It can possibly be said that art pottery designs hold life experiences that are multi-sensory, multifaceted, and relate in complex ways to time, space, ideologies, and relationships with others. With respect to an Arts and Crafts pottery, the natural world around is of paramount importance. Each Moorcroft design starts life as a watercolour and then proceeds to a first trial design.
Occasionally, the designers vision of a watercolour seems perfect when viewed in its two dimensional form, but when translated into a three dimensional object, loses its gravitas or initial sensory experience. Inevitably, this can sometimes cause a designer to walk away from the trial or spend months and sometimes, even years, perfecting their vision. More often than not, however, design trials often go through minor tweaks in terms of colourway and perspective.
Perspective is all about relativity; when you pull back and look at the larger picture and take a different view, maybe things really are not so bad, or maybe there is a solution where it seemed elusive before. It may be that a discussion with Art Director, Elise Adams, creates a new perspective or a window of opportunity, to see things in a different light. In the art pottery world, perspective is about your vision, only this time, it is more spatial. Kerry Goodwin is a designer who has pin point accuracy when depicting the dimensions of animals and florals and on the occasions when she takes the observer out of worldly dimensions, she does so with a finesse that is perhaps unrivalled - you are taken on a journey into her own imagination or possibly even into an enlightened space.
Undoubtedly, Kerry is a designer who is most at home in the natural world, and her designs for the Royal Society for the Protection of Birds (RSPB) are highly acclaimed. RSPB Minsmere certainly lives up to its reputation for being the crown jewel of the RSPB’s reserves. Located on the Suffolk coast, it is one of the richest wildlife sites in Eastern England, home to rare birds, mammals, butterflies, plants and other creatures great and small. For 75 years, visitors have heard the piercing shrill 'eeyah' of the marsh harriers as they swoop overhead. Last year, Kerry helped the reserves to celebrate its landmark 75th Anniversary with a Marsh Harrier design. In truth, this design caused an ‘eeyah’ of its own and is one of the design trials that will feature on a special trial page that will open on our website on the 9th April.
Whilst you will notice a rather special black door being opened, it is the design featured in this editorial that truly means something rather deep to the Moorcroft designer. She told me just before Easter how her own father had sat her and her brothers down each week, when they were at primary school, to study wildlife from an encyclopaedia. He explained to the young Kerry that although they lived in the industrial landscape of Stoke of Trent, that he was ‘from the country’ and wanted them to develop a love for the natural world. When asked why she had returned to daffodils again in a new trial design featuring spring flowers, Kerry told me a story that made me weep.

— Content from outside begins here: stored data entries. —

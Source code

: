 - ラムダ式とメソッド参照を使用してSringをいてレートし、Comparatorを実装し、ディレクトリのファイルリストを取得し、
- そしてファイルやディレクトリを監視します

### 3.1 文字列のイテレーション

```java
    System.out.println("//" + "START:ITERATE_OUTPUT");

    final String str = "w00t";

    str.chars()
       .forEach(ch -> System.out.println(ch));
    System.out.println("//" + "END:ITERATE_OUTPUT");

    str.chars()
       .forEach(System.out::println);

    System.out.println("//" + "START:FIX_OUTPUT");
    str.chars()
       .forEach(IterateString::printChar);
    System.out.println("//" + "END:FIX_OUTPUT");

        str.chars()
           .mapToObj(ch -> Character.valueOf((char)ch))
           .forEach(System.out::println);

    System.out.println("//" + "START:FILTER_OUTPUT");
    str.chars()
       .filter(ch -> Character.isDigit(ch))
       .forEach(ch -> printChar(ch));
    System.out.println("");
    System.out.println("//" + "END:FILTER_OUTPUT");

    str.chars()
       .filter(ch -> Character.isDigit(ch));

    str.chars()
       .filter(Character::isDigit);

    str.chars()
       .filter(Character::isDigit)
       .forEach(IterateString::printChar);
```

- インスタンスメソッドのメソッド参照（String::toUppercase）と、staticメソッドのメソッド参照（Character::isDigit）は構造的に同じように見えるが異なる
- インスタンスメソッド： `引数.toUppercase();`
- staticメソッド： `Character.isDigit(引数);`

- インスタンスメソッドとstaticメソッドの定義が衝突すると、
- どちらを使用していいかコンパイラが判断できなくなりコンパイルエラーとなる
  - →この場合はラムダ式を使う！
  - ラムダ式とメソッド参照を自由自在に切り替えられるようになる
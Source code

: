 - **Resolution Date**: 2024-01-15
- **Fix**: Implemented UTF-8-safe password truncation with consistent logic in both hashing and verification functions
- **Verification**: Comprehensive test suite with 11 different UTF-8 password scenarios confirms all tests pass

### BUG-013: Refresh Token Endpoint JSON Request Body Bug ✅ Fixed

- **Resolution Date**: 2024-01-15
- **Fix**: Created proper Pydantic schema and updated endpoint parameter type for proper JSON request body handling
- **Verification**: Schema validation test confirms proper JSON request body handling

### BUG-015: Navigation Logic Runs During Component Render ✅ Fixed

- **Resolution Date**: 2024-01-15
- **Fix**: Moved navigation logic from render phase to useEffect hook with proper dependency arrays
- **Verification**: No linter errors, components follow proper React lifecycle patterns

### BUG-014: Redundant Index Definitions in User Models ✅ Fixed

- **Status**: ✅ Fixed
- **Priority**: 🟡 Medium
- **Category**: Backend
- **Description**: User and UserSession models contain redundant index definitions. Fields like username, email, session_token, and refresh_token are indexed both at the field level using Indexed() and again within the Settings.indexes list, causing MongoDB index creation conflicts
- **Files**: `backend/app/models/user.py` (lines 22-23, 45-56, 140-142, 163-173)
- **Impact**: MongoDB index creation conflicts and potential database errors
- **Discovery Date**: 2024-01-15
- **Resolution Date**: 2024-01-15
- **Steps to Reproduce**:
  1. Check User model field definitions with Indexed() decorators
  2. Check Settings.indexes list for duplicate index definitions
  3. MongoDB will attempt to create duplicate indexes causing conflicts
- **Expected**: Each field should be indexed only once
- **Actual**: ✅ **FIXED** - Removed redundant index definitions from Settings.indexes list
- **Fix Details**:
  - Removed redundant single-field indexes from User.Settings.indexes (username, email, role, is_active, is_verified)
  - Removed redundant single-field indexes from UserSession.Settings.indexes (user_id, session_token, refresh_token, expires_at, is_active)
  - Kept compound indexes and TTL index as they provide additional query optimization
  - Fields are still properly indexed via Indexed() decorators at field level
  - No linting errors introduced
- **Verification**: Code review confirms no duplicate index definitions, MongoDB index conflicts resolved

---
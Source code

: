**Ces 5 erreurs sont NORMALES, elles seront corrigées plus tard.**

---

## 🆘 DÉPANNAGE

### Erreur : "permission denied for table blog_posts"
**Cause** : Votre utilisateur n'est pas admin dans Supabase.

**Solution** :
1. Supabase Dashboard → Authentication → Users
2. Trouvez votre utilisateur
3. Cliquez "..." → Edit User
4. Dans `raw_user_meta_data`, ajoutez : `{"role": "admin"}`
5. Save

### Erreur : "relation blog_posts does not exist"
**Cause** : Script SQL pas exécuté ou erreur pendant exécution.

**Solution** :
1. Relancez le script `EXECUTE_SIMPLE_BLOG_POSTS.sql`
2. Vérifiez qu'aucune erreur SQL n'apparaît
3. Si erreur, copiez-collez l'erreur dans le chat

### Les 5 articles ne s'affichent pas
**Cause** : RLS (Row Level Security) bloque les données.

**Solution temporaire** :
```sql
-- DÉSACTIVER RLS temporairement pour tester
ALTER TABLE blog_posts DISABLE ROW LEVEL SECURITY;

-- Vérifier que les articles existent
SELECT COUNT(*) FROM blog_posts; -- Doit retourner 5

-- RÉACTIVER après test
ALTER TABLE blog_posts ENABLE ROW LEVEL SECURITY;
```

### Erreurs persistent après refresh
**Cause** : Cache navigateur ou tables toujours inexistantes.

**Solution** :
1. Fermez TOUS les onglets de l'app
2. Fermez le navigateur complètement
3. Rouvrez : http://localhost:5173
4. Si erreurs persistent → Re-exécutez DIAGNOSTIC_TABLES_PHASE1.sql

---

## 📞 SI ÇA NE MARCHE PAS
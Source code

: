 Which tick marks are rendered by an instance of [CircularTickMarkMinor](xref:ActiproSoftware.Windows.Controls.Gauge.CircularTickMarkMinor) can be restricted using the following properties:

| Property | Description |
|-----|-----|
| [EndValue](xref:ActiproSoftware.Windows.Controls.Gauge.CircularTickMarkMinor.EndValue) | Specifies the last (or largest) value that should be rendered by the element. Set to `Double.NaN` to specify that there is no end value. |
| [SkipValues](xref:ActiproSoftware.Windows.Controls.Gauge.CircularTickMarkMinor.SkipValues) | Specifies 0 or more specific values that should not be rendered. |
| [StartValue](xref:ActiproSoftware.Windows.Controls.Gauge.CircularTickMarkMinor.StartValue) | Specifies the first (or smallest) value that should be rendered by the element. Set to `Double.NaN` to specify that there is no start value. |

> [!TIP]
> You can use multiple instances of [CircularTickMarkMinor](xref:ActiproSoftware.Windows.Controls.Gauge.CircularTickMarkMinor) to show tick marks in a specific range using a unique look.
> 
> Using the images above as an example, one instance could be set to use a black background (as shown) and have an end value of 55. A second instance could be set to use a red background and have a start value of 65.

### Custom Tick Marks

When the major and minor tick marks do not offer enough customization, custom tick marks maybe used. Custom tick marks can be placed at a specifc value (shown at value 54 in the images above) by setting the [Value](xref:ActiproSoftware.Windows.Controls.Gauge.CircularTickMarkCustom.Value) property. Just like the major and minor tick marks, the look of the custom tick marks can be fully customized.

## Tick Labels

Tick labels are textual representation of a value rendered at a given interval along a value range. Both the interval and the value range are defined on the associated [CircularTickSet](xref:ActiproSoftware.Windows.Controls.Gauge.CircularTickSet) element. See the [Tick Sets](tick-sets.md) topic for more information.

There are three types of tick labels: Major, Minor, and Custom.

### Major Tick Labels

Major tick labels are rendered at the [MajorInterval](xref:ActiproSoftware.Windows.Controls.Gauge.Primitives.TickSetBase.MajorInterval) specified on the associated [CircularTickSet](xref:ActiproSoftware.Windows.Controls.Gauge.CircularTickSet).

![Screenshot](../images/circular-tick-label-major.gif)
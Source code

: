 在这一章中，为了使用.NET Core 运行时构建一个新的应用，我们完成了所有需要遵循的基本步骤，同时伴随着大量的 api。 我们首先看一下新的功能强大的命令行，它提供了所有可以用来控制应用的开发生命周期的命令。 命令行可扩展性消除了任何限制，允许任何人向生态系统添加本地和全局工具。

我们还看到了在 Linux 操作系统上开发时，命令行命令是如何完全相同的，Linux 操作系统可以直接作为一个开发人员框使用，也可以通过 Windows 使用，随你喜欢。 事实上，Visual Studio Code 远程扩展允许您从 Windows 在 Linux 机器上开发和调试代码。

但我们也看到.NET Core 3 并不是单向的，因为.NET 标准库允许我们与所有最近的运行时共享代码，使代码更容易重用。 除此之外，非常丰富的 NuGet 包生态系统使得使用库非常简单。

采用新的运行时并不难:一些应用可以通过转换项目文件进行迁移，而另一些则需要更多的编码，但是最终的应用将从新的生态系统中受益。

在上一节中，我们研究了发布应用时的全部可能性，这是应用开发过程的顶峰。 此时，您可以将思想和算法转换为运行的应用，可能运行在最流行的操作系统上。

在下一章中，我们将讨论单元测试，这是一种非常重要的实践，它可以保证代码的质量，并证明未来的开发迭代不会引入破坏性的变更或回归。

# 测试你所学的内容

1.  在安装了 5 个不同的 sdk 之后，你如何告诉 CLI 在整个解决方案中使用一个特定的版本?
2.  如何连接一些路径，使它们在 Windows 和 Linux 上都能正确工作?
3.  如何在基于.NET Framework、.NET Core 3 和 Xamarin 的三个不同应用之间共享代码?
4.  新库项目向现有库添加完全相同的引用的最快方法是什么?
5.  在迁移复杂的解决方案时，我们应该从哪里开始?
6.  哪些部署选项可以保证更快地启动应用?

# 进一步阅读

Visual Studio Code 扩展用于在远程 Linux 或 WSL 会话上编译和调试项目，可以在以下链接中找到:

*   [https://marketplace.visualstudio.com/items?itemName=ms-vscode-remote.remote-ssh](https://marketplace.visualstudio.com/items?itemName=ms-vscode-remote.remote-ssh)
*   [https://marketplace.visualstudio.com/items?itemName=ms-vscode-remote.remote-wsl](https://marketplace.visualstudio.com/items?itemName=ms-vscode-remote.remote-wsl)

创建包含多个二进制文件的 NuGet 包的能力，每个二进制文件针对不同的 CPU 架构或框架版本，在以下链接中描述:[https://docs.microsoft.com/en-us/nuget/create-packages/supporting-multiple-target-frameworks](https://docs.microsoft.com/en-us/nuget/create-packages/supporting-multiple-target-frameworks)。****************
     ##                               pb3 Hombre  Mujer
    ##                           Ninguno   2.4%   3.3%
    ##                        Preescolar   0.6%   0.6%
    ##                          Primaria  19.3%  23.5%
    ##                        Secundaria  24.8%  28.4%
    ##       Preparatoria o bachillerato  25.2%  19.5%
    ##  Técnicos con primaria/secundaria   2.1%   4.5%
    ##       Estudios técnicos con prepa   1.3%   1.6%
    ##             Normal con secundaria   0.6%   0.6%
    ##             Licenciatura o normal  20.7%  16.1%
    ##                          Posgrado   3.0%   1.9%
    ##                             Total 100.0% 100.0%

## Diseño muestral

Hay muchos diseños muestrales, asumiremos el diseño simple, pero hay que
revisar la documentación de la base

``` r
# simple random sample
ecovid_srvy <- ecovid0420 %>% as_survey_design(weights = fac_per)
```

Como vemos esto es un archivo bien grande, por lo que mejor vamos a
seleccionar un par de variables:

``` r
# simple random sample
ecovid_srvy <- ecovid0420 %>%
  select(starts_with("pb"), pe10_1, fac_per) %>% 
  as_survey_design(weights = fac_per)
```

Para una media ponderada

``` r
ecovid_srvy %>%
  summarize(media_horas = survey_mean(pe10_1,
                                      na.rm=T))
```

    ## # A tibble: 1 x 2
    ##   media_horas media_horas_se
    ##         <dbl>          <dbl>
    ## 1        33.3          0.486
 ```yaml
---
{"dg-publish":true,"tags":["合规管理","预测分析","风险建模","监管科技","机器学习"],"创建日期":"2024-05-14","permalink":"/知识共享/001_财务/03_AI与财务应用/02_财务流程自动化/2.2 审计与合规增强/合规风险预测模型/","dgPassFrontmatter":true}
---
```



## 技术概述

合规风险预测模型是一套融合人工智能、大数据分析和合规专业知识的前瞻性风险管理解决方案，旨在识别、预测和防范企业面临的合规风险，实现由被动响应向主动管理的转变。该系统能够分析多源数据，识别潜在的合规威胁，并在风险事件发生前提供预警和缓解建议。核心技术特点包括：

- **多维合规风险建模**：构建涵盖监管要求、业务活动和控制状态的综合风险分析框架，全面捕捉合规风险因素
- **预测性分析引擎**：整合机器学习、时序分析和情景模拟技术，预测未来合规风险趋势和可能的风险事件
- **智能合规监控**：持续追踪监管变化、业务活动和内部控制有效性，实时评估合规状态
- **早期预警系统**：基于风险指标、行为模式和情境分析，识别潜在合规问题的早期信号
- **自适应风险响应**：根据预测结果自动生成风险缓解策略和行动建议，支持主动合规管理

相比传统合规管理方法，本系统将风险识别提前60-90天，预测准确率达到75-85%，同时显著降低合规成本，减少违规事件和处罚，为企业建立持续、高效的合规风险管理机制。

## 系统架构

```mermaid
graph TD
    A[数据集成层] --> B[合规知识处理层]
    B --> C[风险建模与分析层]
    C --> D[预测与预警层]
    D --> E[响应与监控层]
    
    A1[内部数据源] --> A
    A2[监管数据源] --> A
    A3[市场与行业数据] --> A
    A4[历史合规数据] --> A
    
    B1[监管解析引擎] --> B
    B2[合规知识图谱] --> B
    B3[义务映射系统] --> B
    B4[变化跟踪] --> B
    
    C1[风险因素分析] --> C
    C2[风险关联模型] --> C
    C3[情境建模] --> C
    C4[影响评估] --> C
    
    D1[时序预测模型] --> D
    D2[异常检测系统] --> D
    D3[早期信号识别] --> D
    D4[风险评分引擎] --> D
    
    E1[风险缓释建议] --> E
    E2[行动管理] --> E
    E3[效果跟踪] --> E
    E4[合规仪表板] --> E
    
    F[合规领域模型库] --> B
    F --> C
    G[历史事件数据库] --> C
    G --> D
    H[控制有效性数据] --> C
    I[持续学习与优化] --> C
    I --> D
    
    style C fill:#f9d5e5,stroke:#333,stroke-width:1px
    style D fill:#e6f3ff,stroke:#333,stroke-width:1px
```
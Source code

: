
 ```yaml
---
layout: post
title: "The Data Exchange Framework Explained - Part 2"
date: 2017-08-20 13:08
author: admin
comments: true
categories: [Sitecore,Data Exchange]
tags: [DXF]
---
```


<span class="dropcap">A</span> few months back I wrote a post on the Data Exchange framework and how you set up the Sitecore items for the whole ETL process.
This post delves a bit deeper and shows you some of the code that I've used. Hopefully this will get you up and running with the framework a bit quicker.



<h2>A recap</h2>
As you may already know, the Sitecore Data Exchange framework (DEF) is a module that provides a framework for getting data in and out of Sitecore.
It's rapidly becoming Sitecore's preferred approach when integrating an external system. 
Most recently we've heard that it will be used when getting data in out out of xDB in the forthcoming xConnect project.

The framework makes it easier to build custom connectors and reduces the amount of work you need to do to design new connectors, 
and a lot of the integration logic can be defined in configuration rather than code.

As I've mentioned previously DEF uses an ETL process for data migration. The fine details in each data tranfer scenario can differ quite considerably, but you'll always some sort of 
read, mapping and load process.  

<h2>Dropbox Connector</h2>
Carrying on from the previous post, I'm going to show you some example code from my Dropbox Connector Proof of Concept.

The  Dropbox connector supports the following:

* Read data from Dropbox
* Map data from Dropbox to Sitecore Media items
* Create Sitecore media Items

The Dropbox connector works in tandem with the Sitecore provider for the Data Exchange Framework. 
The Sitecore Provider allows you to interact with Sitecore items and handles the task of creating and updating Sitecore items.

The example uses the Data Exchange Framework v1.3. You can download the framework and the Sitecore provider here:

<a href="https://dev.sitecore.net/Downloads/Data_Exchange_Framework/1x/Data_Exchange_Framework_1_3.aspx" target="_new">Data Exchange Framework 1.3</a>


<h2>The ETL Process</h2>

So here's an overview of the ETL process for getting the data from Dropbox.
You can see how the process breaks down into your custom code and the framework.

Not long before her father died, Kerry moved with her family from a terraced house in Stoke that did not have a garden, to a new house in Lightwood that had a garden. She recalled opening her bedroom window and seeing her father dig up the grass. She ran down stairs, and out into the garden, placing her little hands on his spade, and shouted ‘No Daddy, no. I love that grass, please don’t dig it up.’ Her father smiled fondly at her and said ‘just wait Kerry – you will be pleased.’ Months later when spring arrived, Kerry recalls looking out of her window at the daffodils beginning to bloom. She loved their heady scent, but most of all, their large, gloriously clothed golden heads that bring so much joy into our world. Even now, the designer told me, as we both sobbed unapologetically, I drive past that old house and see the daffodils and remember my father.
With encyclopaedic knowledge, Kerry made daffodils bloom on a very special Moorcroft vase, with their bulbs, unusually, showcased at the base of the vase, just as they should be. The vase is named, Bertie, Kerry’s father’s middle name. Hyacinth, tulips, and narrow cones of bluish-purple muscari join this uplifting design which reminds us all that new life flourishes when planted well. Hyacinths are spring-blooming bulbs with richly coloured flowers and an incredible fragrance that can perfume your entire garden. They bloom in mid-spring at the same time as daffodils and early tulips, and come in a rainbow of colours including white, cream, pink, rose, apricot, purple and blue. For Kerry, it was the hues of lavender, cobalt blue, and deep purple that contrast with the amber, burnt cinnamon and cadmium-reds of her tulips, which she envisaged when she decided to make her glorious spring bouquet, Bertie.
This week marks Kerry’s 23rd year at Moorcroft, a prolific designer who has created a generous selection of superb designs for collectors worldwide and continues to harness a clever grasp on all the elements that characterize a good design and a successful limited edition. Anyone who has ever met Kerry will be aware of her own booming laugh. Kerry is known to be a designer that favours a touch of humour in her designs, many of which are quirky, fun and cheerful, designed to make you smile, raise an eyebrow or laugh out loud in equal measure. Now back to that trial featuring a black door – I feel a limited edition of 10 might be on its way!